⟨

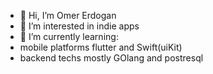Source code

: - 👋 Hi, I’m Omer Erdogan
- 👀 I’m interested in indie apps
- 🌱 I’m currently learning:
-  mobile platforms flutter and Swift(uiKit)
-  backend techs mostly GOlang and postresql


<!---
OmerFErdogan/OmerFErdogan is a ✨ special ✨ repository because its `README.md` (this file) appears on your GitHub profile.
You can click the Preview link to take a look at your changes.
--->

⟩

## TRY IT
Reproduce the complete set of records verbatim and omit the pictures.

## THE COMPLETED TASK
Source code

: - 👋 Hi, I’m Omer Erdogan
- 👀 I’m interested in indie apps
- 🌱 I’m currently learning:
-  mobile platforms flutter and Swift(uiKit)
-  backend techs mostly GOlang and postresql


<!---
OmerFErdogan/OmerFErdogan is a ✨ special ✨ repository because its `README.md` (this file) appears on your GitHub profile.
You can click the Preview link to take a look at your changes.
--->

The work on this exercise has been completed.